Mr. WHITTENBURG: He didn't choose to. He had a short stint with the NBA and then, like you said, played overseas, came back and settled back in Raleigh. And a lot of my friends and family and colleagues have asked me several times, you know, why was he driving a bus?

And he really enjoyed it. Speaking with him a month ago at a memorial services at - one of our assistant coaches who suddenly passed away, and he explained to me he enjoyed it, being around people and kids. He was still involved in the game. He still thought he was very much involved in basketball.

SIEGEL: It's always a mystery to me why it is that you look at a college basketball team, a great college basketball team, and you think you know who could go on to be a star in the NBA. Obviously, seeing Drexler that night, you could tell this guy was going to be a star in the NBA. But is it obvious to everybody on the team? I mean, would you all have known, you know, Lorenzo Charles, very good college basketball player, probably not going to be a starter in the NBA, or do you think maybe he could be a starter in the NBA? What was your thought in those days?

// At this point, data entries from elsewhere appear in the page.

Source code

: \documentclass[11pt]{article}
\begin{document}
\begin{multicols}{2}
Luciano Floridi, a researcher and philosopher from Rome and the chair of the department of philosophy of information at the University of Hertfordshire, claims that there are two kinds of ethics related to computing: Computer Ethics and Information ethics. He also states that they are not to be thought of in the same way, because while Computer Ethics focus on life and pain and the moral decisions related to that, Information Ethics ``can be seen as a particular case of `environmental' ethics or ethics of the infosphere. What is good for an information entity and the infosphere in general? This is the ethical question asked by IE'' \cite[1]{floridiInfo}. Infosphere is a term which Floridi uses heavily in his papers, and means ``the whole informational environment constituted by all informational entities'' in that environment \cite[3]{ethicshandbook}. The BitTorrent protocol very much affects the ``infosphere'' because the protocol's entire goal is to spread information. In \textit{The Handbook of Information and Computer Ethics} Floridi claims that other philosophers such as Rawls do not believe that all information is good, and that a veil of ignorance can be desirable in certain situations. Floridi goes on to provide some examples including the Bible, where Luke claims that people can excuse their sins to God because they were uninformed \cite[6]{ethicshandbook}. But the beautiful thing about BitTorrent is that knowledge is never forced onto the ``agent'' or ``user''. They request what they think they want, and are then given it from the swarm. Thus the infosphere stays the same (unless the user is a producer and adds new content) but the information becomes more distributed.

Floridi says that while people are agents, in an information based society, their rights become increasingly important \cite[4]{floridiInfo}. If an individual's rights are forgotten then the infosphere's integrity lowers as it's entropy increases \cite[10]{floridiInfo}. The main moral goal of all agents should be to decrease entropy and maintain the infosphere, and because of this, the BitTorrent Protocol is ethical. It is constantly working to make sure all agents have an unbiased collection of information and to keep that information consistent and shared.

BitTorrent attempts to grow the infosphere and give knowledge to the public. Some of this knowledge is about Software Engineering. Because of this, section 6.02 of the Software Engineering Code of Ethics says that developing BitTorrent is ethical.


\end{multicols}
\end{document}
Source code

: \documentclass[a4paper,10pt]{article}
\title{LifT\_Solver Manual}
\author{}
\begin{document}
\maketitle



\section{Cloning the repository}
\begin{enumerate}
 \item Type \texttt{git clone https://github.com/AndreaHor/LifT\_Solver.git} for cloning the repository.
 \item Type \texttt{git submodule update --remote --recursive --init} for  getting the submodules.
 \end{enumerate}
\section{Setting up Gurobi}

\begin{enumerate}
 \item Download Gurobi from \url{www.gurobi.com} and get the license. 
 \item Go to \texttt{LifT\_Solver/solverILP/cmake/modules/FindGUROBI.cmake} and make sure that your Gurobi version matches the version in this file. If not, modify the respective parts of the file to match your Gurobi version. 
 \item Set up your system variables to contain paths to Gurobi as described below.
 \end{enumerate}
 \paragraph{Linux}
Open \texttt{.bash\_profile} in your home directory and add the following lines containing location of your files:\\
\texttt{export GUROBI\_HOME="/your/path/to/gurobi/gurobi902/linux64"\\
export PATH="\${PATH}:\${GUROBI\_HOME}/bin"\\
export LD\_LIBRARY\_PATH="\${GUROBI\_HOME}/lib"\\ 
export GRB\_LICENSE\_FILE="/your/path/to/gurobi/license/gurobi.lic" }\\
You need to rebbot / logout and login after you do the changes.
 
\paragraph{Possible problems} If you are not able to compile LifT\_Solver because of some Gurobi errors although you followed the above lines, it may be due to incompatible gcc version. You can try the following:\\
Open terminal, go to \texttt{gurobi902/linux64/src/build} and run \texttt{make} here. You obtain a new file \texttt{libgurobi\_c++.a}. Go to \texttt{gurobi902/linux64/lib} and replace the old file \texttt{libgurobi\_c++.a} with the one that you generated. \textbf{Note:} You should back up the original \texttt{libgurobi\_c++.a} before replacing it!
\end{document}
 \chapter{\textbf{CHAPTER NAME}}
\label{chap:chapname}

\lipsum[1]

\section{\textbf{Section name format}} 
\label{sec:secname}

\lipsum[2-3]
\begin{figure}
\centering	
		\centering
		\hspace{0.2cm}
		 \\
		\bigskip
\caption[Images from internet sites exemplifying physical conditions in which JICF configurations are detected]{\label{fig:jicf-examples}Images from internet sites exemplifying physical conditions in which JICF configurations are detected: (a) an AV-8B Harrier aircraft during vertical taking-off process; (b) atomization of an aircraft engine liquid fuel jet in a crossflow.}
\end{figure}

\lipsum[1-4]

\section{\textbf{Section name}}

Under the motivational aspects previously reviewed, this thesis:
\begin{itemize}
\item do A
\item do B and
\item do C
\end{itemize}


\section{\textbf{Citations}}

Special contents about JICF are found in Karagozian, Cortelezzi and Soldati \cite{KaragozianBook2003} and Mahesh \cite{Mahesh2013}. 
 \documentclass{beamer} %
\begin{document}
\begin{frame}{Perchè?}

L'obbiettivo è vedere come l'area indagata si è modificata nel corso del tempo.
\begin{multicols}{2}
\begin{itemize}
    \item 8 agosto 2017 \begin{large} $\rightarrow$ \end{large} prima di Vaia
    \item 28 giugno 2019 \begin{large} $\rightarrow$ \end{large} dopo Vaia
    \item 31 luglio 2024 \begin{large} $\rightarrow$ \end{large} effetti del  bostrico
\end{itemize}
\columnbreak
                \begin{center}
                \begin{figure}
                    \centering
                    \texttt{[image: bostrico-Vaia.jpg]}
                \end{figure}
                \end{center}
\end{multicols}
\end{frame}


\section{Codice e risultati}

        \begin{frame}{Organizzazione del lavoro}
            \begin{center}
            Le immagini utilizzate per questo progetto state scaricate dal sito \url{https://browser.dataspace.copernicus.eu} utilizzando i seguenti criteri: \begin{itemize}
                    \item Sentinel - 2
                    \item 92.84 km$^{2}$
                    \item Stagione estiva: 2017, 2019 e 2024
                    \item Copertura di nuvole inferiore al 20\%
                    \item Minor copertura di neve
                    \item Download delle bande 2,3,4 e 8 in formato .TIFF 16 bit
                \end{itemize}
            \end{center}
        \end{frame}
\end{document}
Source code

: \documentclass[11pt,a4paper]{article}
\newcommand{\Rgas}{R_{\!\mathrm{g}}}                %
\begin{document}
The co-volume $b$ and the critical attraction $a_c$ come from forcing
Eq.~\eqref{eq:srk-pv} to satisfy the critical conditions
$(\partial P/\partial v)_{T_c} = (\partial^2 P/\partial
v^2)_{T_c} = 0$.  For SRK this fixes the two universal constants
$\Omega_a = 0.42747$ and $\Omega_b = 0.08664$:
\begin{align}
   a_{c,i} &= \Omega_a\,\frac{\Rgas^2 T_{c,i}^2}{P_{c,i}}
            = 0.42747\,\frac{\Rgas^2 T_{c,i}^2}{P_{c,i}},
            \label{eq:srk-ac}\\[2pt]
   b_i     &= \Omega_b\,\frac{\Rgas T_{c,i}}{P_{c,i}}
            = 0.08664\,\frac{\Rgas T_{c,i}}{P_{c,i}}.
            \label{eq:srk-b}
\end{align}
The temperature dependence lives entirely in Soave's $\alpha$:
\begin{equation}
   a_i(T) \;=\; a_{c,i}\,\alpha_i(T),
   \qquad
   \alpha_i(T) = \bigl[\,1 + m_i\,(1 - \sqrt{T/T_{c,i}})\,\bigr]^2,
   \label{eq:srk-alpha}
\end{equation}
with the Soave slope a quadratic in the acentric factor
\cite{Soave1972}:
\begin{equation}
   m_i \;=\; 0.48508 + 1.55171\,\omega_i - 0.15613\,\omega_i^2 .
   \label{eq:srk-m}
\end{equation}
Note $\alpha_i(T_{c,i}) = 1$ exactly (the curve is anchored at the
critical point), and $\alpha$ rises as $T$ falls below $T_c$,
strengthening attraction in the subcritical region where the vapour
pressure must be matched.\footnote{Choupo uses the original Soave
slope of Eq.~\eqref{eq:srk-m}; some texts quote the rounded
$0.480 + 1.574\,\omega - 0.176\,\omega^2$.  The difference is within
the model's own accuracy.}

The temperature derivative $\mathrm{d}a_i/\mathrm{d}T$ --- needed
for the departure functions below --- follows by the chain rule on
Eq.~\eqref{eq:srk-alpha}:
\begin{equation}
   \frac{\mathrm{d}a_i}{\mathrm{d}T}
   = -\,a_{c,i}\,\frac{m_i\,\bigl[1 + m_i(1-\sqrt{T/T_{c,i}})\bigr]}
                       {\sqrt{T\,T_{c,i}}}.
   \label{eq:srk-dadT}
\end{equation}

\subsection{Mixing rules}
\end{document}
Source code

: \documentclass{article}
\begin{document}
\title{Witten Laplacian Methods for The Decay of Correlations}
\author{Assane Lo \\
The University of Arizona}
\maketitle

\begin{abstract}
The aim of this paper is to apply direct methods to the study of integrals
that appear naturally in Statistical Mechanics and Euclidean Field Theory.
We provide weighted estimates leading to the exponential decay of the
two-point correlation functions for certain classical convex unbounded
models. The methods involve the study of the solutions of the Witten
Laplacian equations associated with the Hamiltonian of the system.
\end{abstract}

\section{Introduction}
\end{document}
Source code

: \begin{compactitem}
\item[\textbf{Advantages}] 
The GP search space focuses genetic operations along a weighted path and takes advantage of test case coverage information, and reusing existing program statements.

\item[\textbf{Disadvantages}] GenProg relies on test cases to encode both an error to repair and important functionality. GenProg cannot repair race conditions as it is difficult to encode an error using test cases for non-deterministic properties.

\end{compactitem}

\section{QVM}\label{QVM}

Mr. WHITTENBURG: Well, he certainly had the talent. Sometimes in the NBA, you have to get with the right team. Obviously, he was with Atlanta. He had Dominique Wilkins there, you know, had some other personalities. And Lorenzo was - maybe just wasn't the right fit at Atlanta. And I just believe with his ability, if he could have got with the right team, maybe he could've stuck with a team a lot longer if they would have understood his abilities because he definitely was an outstanding inside scorer and rebounder.

But he found his love, he enjoyed it, and that's what he wanted to do. And I -it looks like he was very successful at it.

SIEGEL: Well, Mr. Whittenburg, thank you very much for stopping with us en route to his funeral in North Carolina.

Mr. WHITTENBURG: Thank you very much.

SIEGEL: Dereck Whittenburg, who was Lorenzo Charles' teammate at North Carolina State and is himself a veteran college basketball coach.